IEDG_UK Ltd
- Company type: Private Limited Company
- Industry: Financial services (Investment banking)
- Founded: 2008
- Headquarters: Bradford, England, UK
- Key people: Steven Lee Neely (CEO) Michael Wall (Deputy CEO)
- Products: Business, logistic, investment
- Revenue: unannounced
- Operating income: unannounced
- Net income: unannounced
- Website: www.investmentsiraq.org/

= Iraq Economic Development Group =

The Iraq Economic Development Group (also frequently abbreviated to IEDG) is an apolitical private limited company established in United Kingdom that facilitates financial services in Britain. Its official abbreviated form is IEDG_UK Ltd and its abbreviated form is commonly used. IEDG_UK Ltd. is headquartered in Bradford, West Yorkshire.

==Overview==
IEDG_UK Ltd was formed in year 2007 under the Companies House by Steven Lee Neely (CEO), a former US Lieutenant Colonel, to encourage western businesses to see war-torn Iraq as a major investment opportunity rather than as a burden. The Bradford office, located at the Gumption Centre, is the company's strategic center as well as research center.
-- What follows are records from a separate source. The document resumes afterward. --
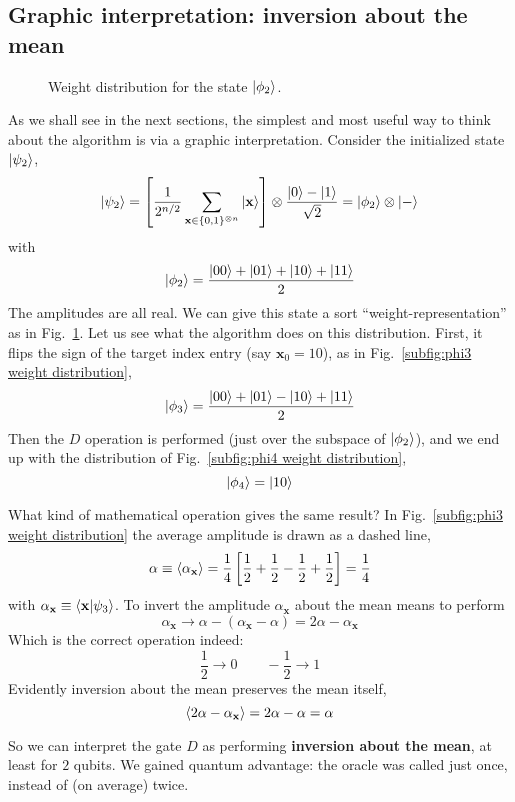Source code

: \subsection{Graphic interpretation: inversion about the mean}

\begin{figure}
	\centering
	
	\caption{Weight distribution for the state $\ket{\phi_2}$.}
	\label{fig:phi2 weight distribution}
\end{figure}

As we shall see in the next sections, the simplest and most useful way to think about the algorithm is via a graphic interpretation. Consider the initialized state $\ket{\psi_2}$,
\[
	\ket{\psi_2} = \left[{\frac{1}{2^{n/2}} \sum_{\mathbf{x} \in \lbrace 0,1 \rbrace^{\otimes n}} \ket{\mathbf{x}}}\right] \otimes \frac{\ket{0} - \ket{1}}{\sqrt{2}} = \ket{\phi_2} \otimes \ket{-}
\]
with
\[
	\ket{\phi_2} = \frac{\ket{00}+\ket{01}+\ket{10}+\ket{11}}{2}
\]
The amplitudes are all real. We can give this state a sort ``weight-representation'' as in Fig.~\ref{fig:phi2 weight distribution}. Let us see what the algorithm does on this distribution. First, it flips the sign of the target index entry (say $\mathbf{x}_0 = 10$), as in Fig.~\ref{subfig:phi3 weight distribution},
\[
	\ket{\phi_3} = \frac{\ket{00}+\ket{01}-\ket{10}+\ket{11}}{2}
\]
Then the $D$ operation is performed (just over the subspace of $\ket{\phi_2}$), and we end up with the distribution of Fig.~\ref{subfig:phi4 weight distribution},
\[
	\ket{\phi_4} = \ket{10}	
\]

What kind of mathematical operation gives the same result?  In Fig.~\ref{subfig:phi3 weight distribution} the average amplitude is drawn as a dashed line,
\[
	\alpha \equiv \ev{\alpha_\mathbf{x}} = \frac{1}{4} \lrS{\frac{1}{2} + \frac{1}{2} - \frac{1}{2} + \frac{1}{2}} = \frac{1}{4}
\]
with $\alpha_\mathbf{x} \equiv \braket{\mathbf{x}}{\psi_3}$. To invert the amplitude $\alpha_\mathbf{x}$ about the mean means to perform
\[
	\alpha_\mathbf{x} \to \alpha - (\alpha_\mathbf{x} - \alpha) = 2 \alpha - \alpha_\mathbf{x} 
\]
Which is the correct operation indeed:
\[
	\frac{1}{2} \to 0
	\qquad
	- \frac{1}{2} \to 1
\]
Evidently inversion about the mean preserves the mean itself,
\[
	\ev{2 \alpha - \alpha_\mathbf{x}} = 2 \alpha - \alpha = \alpha
\]

So we can interpret the gate $D$ as performing \textbf{inversion about the mean}, at least for $2$ qubits. We gained quantum advantage: the oracle was called just once, instead of (on average) twice.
IEDG officially commenced business operations on April 7, 2008 in Bradford with 4 staffs including the CEO himself.

IEDG_UK Ltd is an extension of The Iraq Economic Development and Investment Group (IEDIG), which is based in Iraq. The reason IEDG was extended to the United Kingdom was to run all its operations under the UK law with full transparency and away from Iraq's political climate. It is in the company's primary interest to keep corruption at minimal level, if not zero, and be accountable for every actions and transactions taken.

IEDG now has a marketing faculty, economics faculty, and a finance department working collaboratively by researching all matters pertaining to post-war Iraq.

==Mission==
The mission of the company is primarily that of economic development supporting the reconstruction efforts in Iraq.